Am späten Donnerstagnachmittag erhoben sich die zahlreichen Besucher der ausverkauften Siegerlandhalle, um der Nationalhymne eines Landes zu horchen, das von dem wahrscheinlich grausamsten Tyrannen und gefährlichsten Kriegstreiber beherrscht wird, den man sich nur vorstellen kann. Ein furchtbarer politischer Skandal! – Wäre da nicht ein wichtiges Detail: Mordor, der Ort von dem hier die Rede ist, existiert nicht. Zumindest nicht in unserer Welt. Die von bedrohlich klingenden Pauken und Trommeln begleitete Hymne markierte den Beginn des zweistündigen „Der Herr der Ringe und Der Hobbit“-Konzerts, welches Interessierte zurzeit in verschiedenen deutschen Städten besuchen können.

Das 1954 erstmals veröffentlichte Buchepos „Der Herr der Ringe“ von J.R.R. Tolkien und sein Vorläuferroman „Der Hobbit“ aus dem Jahr 1937 gelten als Gründungswerke der modernen Fantasy-Literatur.
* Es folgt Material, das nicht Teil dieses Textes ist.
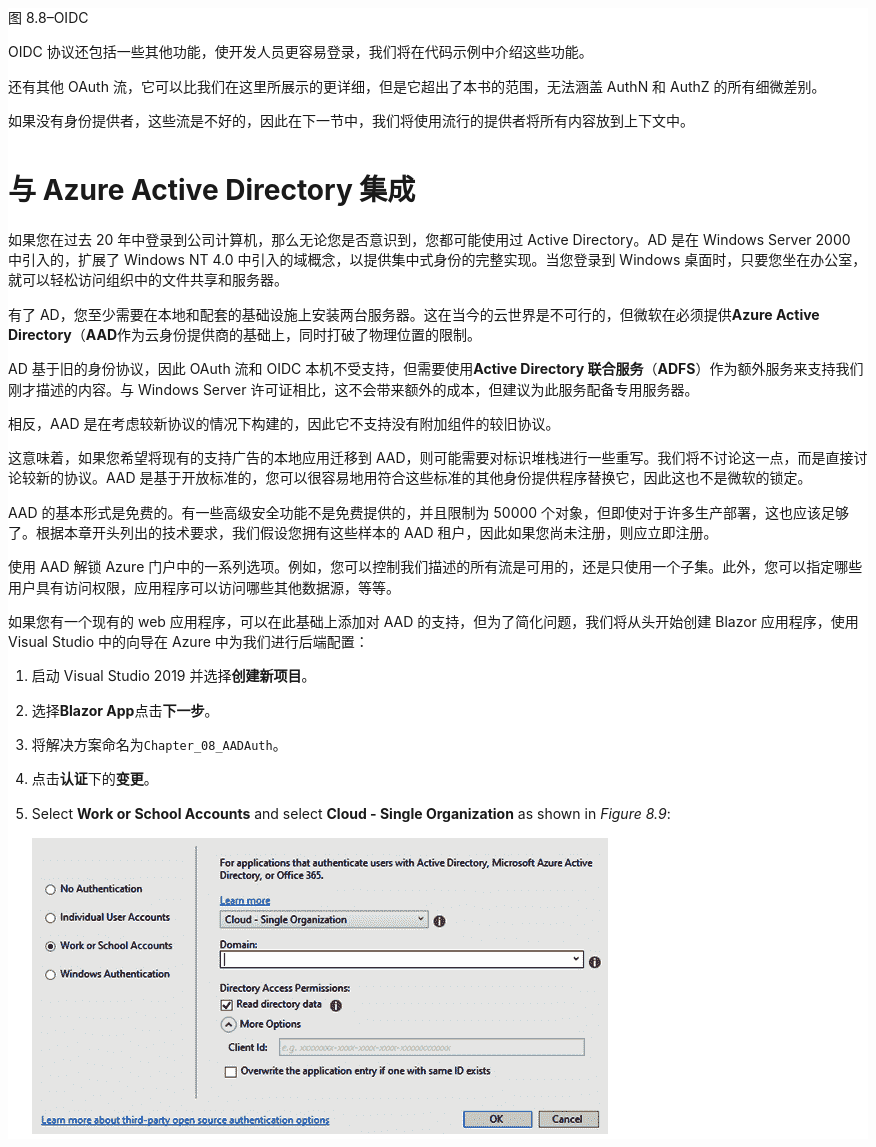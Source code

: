 图 8.8–OIDC

OIDC 协议还包括一些其他功能，使开发人员更容易登录，我们将在代码示例中介绍这些功能。

还有其他 OAuth 流，它可以比我们在这里所展示的更详细，但是它超出了本书的范围，无法涵盖 AuthN 和 AuthZ 的所有细微差别。

如果没有身份提供者，这些流是不好的，因此在下一节中，我们将使用流行的提供者将所有内容放到上下文中。

# 与 Azure Active Directory 集成

如果您在过去 20 年中登录到公司计算机，那么无论您是否意识到，您都可能使用过 Active Directory。AD 是在 Windows Server 2000 中引入的，扩展了 Windows NT 4.0 中引入的域概念，以提供集中式身份的完整实现。当您登录到 Windows 桌面时，只要您坐在办公室，就可以轻松访问组织中的文件共享和服务器。

有了 AD，您至少需要在本地和配套的基础设施上安装两台服务器。这在当今的云世界是不可行的，但微软在必须提供**Azure Active Directory**（**AAD**作为云身份提供商的基础上，同时打破了物理位置的限制。

AD 基于旧的身份协议，因此 OAuth 流和 OIDC 本机不受支持，但需要使用**Active Directory 联合服务**（**ADFS**）作为额外服务来支持我们刚才描述的内容。与 Windows Server 许可证相比，这不会带来额外的成本，但建议为此服务配备专用服务器。

相反，AAD 是在考虑较新协议的情况下构建的，因此它不支持没有附加组件的较旧协议。

这意味着，如果您希望将现有的支持广告的本地应用迁移到 AAD，则可能需要对标识堆栈进行一些重写。我们将不讨论这一点，而是直接讨论较新的协议。AAD 是基于开放标准的，您可以很容易地用符合这些标准的其他身份提供程序替换它，因此这也不是微软的锁定。

AAD 的基本形式是免费的。有一些高级安全功能不是免费提供的，并且限制为 50000 个对象，但即使对于许多生产部署，这也应该足够了。根据本章开头列出的技术要求，我们假设您拥有这些样本的 AAD 租户，因此如果您尚未注册，则应立即注册。

使用 AAD 解锁 Azure 门户中的一系列选项。例如，您可以控制我们描述的所有流是可用的，还是只使用一个子集。此外，您可以指定哪些用户具有访问权限，应用程序可以访问哪些其他数据源，等等。

如果您有一个现有的 web 应用程序，可以在此基础上添加对 AAD 的支持，但为了简化问题，我们将从头开始创建 Blazor 应用程序，使用 Visual Studio 中的向导在 Azure 中为我们进行后端配置：

1.  启动 Visual Studio 2019 并选择**创建新项目**。
2.  选择**Blazor App**点击**下一步**。
3.  将解决方案命名为`Chapter_08_AADAuth`。
4.  点击**认证**下的**变更**。
5.  Select **Work or School Accounts** and select **Cloud - Single Organization** as shown in *Figure 8.9*:

    ![Figure 8.9 – Work or School Accounts ](img/Figure_8.9_B16559.jpg)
Beide gehören bis heute zu den meistverkauften Büchern der Geschichte. Knapp 100 Akteure des Tolkien-Ensembles und des Chors und Orchesters des Auenlandes entführten das Publikum an jenem Abend nach Mittelerde, Tolkiens legendärer Fantasy-Welt. Den Großteil des Konzerts bildeten natürlich die Stücke aus Howard Shores oscarprämierter Musik zur „Der Herr der Ringe“-Filmtrilogie (2001-2003) und die dazugehörigen weltbekannten Songs von Ed Sheeran, Enya und Annie Lennox. Daneben konnte auch das seit 25 Jahren auftretende Tolkien-Ensemble mit Eigenkompositionen wie „Gollum‘s Song“ oder „Treebeard‘s Song“ überzeugen.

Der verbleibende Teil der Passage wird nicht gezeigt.